## REQUIREMENT
Filter this data down to the lines that hold "Files", and copy them.

[Dataset items]

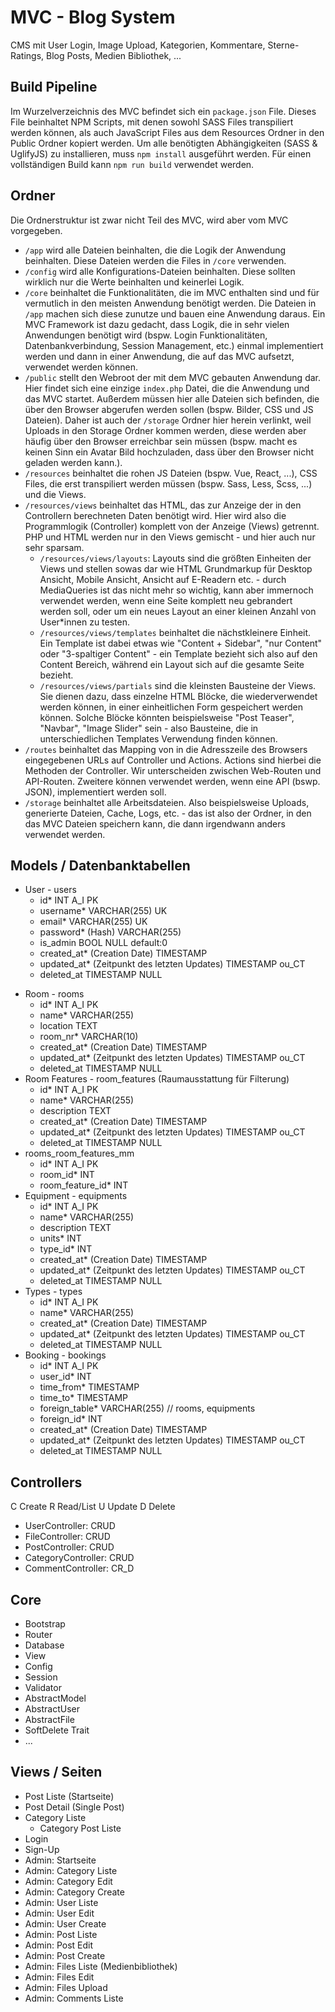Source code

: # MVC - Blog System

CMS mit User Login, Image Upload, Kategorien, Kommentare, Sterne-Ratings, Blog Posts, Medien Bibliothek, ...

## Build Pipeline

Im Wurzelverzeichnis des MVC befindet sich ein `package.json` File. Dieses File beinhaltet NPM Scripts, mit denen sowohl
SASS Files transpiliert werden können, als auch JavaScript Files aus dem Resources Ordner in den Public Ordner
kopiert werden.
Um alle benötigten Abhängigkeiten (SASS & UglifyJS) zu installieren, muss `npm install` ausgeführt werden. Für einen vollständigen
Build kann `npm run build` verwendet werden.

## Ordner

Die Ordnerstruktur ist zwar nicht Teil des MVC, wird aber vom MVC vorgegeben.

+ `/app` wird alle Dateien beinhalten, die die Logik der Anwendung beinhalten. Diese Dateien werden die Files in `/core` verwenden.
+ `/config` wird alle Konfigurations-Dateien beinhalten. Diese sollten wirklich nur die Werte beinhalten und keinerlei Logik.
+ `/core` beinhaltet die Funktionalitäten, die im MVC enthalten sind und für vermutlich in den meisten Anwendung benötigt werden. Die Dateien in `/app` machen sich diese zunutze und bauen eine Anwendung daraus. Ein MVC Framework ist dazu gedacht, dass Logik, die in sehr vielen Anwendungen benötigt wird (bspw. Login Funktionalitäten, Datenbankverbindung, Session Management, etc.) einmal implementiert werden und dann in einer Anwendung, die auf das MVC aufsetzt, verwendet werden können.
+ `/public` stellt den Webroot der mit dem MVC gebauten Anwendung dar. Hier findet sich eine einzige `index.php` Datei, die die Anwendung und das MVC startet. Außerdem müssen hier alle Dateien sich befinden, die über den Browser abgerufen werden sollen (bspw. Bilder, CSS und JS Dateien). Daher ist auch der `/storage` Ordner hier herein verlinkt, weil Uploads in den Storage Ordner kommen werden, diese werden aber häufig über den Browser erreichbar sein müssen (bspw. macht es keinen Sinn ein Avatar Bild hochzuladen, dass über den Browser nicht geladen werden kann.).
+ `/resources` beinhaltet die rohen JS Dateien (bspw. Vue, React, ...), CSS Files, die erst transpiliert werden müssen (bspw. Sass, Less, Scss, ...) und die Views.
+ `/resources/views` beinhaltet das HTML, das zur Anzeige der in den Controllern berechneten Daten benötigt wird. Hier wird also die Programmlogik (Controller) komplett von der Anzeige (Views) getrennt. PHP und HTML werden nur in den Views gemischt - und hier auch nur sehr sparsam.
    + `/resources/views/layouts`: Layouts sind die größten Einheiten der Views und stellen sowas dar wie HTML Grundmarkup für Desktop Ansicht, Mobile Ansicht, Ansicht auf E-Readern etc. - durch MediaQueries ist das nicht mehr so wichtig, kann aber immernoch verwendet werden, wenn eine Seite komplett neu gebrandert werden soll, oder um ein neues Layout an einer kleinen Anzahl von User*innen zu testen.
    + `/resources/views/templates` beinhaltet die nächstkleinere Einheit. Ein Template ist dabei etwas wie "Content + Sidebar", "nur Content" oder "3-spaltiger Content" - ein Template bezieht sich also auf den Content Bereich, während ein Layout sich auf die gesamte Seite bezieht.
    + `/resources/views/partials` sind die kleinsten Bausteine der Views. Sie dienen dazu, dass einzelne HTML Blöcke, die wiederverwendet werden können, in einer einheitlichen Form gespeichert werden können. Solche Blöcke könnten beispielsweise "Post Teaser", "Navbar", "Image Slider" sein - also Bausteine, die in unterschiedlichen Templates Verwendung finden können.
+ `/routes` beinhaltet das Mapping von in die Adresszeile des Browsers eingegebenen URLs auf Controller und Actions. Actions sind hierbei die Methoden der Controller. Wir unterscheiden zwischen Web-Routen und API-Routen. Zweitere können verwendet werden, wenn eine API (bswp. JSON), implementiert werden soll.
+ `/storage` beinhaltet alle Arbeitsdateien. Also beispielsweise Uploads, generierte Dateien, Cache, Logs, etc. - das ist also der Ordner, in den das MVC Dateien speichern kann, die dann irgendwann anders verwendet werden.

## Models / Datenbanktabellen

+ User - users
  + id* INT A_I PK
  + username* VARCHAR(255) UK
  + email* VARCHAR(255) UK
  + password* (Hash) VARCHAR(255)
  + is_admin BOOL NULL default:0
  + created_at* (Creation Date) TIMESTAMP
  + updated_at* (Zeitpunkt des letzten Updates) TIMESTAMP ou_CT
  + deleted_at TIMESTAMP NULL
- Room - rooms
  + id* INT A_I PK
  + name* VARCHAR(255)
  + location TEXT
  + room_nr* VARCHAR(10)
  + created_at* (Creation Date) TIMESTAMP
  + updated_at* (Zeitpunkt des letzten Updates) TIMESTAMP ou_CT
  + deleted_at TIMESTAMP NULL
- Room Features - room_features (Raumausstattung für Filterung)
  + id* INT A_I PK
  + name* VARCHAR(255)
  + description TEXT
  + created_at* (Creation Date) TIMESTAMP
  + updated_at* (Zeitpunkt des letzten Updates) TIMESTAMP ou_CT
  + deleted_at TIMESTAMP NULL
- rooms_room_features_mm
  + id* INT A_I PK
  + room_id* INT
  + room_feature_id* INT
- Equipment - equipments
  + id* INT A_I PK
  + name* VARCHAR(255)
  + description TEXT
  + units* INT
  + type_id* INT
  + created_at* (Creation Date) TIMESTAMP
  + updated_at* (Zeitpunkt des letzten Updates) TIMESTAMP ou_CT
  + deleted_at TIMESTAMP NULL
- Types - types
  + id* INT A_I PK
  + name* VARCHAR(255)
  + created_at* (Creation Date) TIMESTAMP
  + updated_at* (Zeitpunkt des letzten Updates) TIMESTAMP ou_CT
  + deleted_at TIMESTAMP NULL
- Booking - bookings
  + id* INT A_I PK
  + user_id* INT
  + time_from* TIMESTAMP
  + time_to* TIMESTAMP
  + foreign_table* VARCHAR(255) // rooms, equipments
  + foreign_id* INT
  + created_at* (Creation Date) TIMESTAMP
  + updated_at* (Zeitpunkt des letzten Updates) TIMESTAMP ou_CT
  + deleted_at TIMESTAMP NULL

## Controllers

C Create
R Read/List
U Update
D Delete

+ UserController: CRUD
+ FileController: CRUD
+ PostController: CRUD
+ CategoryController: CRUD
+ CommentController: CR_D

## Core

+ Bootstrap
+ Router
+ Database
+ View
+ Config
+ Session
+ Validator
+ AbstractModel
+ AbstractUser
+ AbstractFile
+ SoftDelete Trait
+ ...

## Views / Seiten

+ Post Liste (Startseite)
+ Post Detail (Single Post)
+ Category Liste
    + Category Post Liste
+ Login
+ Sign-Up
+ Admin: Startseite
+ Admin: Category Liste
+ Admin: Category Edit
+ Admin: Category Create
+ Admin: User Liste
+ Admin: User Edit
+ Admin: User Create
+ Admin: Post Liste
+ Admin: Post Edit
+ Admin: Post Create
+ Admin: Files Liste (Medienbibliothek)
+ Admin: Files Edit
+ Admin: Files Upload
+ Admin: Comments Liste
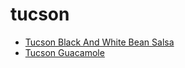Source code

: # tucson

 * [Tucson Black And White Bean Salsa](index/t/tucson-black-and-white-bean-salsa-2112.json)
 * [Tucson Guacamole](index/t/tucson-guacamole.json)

...

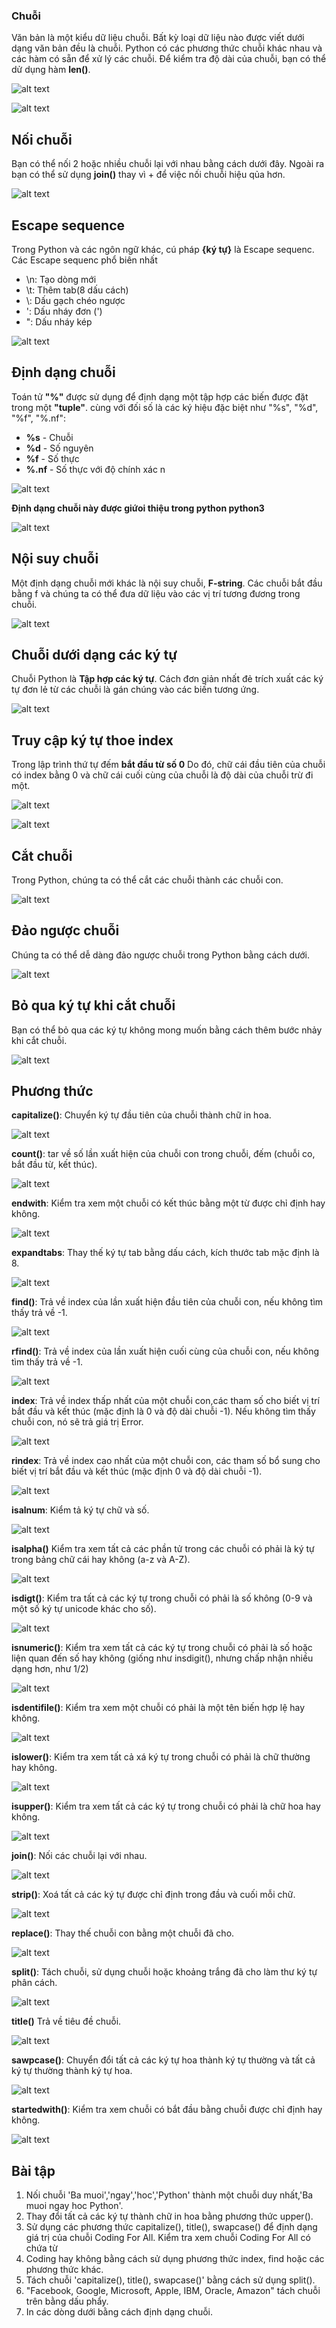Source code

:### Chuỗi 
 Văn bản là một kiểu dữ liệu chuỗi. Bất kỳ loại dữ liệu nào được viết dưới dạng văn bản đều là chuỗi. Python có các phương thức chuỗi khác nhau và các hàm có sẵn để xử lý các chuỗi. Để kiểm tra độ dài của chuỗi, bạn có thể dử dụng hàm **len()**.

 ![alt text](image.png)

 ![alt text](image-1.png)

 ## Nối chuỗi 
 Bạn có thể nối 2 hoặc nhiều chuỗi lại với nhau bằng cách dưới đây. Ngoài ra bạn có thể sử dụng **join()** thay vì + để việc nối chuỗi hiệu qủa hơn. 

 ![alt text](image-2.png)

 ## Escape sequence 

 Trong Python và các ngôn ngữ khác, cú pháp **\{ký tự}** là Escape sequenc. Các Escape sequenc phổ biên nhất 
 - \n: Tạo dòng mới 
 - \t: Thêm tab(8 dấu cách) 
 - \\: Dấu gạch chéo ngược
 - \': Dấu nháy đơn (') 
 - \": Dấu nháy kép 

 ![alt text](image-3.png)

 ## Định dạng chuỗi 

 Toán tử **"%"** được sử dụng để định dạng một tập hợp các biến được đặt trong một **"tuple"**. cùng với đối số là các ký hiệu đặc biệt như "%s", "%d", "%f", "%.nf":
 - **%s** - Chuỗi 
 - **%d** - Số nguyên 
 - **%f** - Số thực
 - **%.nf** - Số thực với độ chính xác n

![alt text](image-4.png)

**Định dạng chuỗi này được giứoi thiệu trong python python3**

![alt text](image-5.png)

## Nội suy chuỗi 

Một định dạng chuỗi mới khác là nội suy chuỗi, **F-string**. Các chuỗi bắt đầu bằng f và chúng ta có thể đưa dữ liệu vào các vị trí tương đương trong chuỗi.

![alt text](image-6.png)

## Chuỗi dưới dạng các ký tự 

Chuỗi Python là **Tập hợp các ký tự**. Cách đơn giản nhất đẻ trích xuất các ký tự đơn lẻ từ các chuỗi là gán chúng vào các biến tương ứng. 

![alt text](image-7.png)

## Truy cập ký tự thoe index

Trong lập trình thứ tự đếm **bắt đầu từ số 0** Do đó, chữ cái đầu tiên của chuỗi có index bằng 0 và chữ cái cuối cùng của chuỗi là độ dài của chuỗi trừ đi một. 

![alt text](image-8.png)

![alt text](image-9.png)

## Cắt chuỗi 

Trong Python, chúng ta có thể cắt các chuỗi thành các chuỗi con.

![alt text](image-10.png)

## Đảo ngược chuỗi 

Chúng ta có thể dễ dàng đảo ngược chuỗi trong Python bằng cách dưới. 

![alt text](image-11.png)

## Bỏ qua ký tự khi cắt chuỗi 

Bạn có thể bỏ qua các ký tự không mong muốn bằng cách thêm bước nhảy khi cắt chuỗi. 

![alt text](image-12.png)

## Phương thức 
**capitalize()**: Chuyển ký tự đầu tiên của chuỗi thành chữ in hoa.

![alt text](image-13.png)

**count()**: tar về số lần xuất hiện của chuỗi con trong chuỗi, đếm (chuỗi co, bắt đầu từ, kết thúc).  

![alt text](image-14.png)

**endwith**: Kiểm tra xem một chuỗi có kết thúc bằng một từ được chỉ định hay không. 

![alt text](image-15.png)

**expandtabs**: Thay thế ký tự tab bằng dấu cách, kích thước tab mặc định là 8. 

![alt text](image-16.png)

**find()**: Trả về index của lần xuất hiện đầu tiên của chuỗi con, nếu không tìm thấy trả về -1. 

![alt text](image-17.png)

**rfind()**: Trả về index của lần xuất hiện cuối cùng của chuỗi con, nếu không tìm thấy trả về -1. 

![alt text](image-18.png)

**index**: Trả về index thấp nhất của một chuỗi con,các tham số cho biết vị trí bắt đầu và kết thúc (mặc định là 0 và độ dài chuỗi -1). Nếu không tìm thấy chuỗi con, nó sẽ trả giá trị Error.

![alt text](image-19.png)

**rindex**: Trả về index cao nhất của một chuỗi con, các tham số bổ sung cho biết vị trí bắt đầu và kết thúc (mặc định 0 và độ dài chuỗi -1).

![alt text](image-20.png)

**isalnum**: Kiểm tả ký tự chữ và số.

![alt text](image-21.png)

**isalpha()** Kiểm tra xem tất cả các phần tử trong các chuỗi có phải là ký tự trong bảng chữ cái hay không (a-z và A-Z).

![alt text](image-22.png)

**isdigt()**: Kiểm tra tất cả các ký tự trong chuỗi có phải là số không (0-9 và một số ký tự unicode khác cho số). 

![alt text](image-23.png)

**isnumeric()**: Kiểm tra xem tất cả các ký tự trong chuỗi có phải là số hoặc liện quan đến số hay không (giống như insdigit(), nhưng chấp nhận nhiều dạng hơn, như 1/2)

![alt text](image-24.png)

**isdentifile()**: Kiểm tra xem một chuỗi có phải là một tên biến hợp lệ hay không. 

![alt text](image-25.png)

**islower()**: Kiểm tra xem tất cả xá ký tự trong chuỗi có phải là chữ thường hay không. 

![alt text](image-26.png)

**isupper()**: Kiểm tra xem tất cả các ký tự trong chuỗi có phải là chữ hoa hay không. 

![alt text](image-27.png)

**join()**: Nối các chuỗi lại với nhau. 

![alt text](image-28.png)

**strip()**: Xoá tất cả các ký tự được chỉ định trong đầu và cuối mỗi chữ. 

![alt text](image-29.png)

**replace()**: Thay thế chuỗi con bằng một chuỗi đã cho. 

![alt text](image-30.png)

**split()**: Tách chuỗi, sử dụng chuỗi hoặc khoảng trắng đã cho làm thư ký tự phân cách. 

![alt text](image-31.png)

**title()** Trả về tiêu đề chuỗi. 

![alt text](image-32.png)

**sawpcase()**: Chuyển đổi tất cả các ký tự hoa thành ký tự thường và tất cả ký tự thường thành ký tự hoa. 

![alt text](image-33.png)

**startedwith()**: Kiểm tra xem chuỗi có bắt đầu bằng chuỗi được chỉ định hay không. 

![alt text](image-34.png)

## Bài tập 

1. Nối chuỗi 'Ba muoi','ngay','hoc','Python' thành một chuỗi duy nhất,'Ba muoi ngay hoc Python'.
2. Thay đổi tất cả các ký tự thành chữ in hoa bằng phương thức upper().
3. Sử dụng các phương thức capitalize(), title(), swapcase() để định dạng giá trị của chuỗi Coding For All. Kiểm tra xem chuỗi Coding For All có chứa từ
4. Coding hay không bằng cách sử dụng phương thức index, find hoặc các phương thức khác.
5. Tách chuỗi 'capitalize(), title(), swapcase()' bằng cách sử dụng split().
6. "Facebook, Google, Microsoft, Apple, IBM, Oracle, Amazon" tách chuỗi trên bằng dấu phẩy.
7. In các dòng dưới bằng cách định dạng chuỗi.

## TASK RESPONSE
SASS Files transpiliert werden können, als auch JavaScript Files aus dem Resources Ordner in den Public Ordner
+ `/app` wird alle Dateien beinhalten, die die Logik der Anwendung beinhalten. Diese Dateien werden die Files in `/core` verwenden.
+ `/resources` beinhaltet die rohen JS Dateien (bspw. Vue, React, ...), CSS Files, die erst transpiliert werden müssen (bspw. Sass, Less, Scss, ...) und die Views.
+ Admin: Files Liste (Medienbibliothek)
+ Admin: Files Edit
+ Admin: Files Upload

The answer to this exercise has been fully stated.